Kadınları, dezavantajlı oldukları alanlarda, güçlendirerek eşit haklara kavuşturmak için aşağıdaki hususlarda tedbirler alınmalıdır:
- Eğitimde kadınlara tam fırsat eşitliği sağlanmalıdır.
- Kamuda, ülke politikalarının oluşturulmasında ve özel sektörde tüm karar verme düzeylerinde kadınların eşit temsili sağlanmalı, yönetim kademelerinde kadınlar için kotalar uygulanmalıdır.
- Kamuda ve özel sektörde işe giriş, terfi, girişimcilik, yatırımlar ve liderlik gibi konulara kadınların eşit erişimleri sağlanmalıdır.
- İşyerlerindeki ayrımcılık ve ayrımcılığa neden olan durumlar ortadan kaldırılmalı, kayıt dışı istihdama ve uzun çalışma sürelerine karşı denetim mekanizmaları geliştirilmeli, caydırıcı önlemler alınmalıdır.

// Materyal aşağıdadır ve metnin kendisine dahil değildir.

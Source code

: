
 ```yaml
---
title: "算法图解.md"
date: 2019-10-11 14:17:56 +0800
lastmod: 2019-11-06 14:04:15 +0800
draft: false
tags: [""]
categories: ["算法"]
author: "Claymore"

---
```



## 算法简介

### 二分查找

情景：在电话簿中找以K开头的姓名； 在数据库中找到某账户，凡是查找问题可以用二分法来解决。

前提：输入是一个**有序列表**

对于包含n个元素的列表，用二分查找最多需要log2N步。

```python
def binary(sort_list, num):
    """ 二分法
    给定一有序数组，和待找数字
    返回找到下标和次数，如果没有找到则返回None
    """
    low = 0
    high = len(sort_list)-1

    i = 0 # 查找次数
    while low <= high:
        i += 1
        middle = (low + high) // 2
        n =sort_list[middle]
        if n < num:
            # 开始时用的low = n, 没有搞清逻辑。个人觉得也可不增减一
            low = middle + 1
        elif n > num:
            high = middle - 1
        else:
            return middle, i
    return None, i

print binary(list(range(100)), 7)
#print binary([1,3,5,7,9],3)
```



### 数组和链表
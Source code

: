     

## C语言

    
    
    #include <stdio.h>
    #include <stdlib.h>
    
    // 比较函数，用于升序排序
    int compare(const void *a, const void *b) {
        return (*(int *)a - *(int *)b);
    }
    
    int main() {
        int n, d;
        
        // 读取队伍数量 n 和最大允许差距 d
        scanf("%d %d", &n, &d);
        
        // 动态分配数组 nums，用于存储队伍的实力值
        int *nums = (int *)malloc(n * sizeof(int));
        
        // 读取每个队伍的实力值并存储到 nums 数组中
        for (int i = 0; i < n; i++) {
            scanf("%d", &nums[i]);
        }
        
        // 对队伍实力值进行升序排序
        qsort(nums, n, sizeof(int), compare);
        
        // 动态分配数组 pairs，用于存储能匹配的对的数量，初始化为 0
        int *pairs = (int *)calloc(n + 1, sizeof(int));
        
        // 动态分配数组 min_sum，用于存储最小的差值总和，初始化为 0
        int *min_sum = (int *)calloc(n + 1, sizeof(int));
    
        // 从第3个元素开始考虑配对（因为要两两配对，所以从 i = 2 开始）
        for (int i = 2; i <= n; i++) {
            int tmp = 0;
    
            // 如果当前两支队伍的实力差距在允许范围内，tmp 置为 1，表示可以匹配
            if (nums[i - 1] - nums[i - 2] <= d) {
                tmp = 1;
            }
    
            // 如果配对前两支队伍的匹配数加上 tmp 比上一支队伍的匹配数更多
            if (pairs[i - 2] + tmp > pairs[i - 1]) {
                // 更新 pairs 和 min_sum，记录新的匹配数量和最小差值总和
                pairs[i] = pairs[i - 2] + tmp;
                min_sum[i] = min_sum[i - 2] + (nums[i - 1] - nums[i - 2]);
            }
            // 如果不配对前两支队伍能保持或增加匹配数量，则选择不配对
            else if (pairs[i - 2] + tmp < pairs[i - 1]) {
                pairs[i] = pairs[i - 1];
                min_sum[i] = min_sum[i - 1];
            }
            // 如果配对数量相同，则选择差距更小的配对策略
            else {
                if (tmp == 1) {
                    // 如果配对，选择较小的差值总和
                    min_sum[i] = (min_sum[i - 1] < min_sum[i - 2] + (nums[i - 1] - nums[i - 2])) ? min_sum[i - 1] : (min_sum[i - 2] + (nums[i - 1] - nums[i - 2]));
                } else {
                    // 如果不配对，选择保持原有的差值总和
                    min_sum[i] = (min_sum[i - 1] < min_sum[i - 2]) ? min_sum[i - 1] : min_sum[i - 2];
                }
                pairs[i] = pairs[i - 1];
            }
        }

- Kadınların girişimcilik ekosistemine katılımını güçlendirmek, sahip oldukları veya yönettikleri şirketlerin sayısını artırmak için teşvikler getirilmelidir.
- Geniş kapsamlı eğitimler ve kampanyalar yoluyla toplumsal cinsiyet eşitliği hakkında kamuoyunda farkındalık yaratılmalı; kadınlar hakkında önyargı içeren sosyal normlar kaldırılmalı, kadınların ilerlemesine engel olan cinsiyete dayalı rollerde değişime destek verilmelidir.
- Kadına karşı her türlü şiddeti önlemek için kamuda sağlam politikalar uygulanmalıdır. Yasal ve sosyal reformlar acilen yapılmalıdır.
Türkiye’de kadınlar şiddet tehdidi altında yaşamaktadır. Atılan adımlar iyileşme getirmemekte ve aksine durumu daha da kötüleştirmektedir.
Türkiye, cinsiyet eşitsizliği ile mücadele bakımından attığı en önemli adım olan İstanbul Sözleşmesi’nden çekilmiştir. Meclisin onayladığı uluslararası bir sözleşmeden, Cumhurbaşkanının çekilme kararını, hukuka aykırı olmasına karşın Danıştay iptal etmemiştir. Böylece Böylece kadınların eşit hak mücadelesi, hukukun üstünlüğü ve demokrasimiz ağır bir yara almıştır.
Kanunlarımızda mevcut düzenlemelerin “zaten” çok yeterli olduğu tartışıladururken; Türkiye’de 2023 yılında 315 kadın cinayeti yaşanmış; 248 kadın da şüpheli şekilde ölü bulunmuştur[3].
Kamu alanları ve özel alanlarda, kadınlara ve kız çocuklarına yönelik, her türlü istismarı kapsayan şiddeti durdurmak gerekmektedir.
Türkiye bu gidişatın önüne geçecek tedbirleri almalıdır. İstanbul Sözleşmesi tekrar yürürlüğe konulmalı; kadın cinayetlerini ve kadına karşı şiddet suçlarını önleyici, etkili tedbirler getiren yasal düzenlemeler acil olarak yapılmalı, amacına uygun ve etkin olarak uygulanmaları sağlanmalıdır.
Bizler güçlü bir toplumun ancak cinsiyet eşitsizliğinin giderilmesi ile mümkün olacağına inanıyor ve cinsiyet eşitsizliğini en aza indirmek için herkesi göreve davet ediyoruz.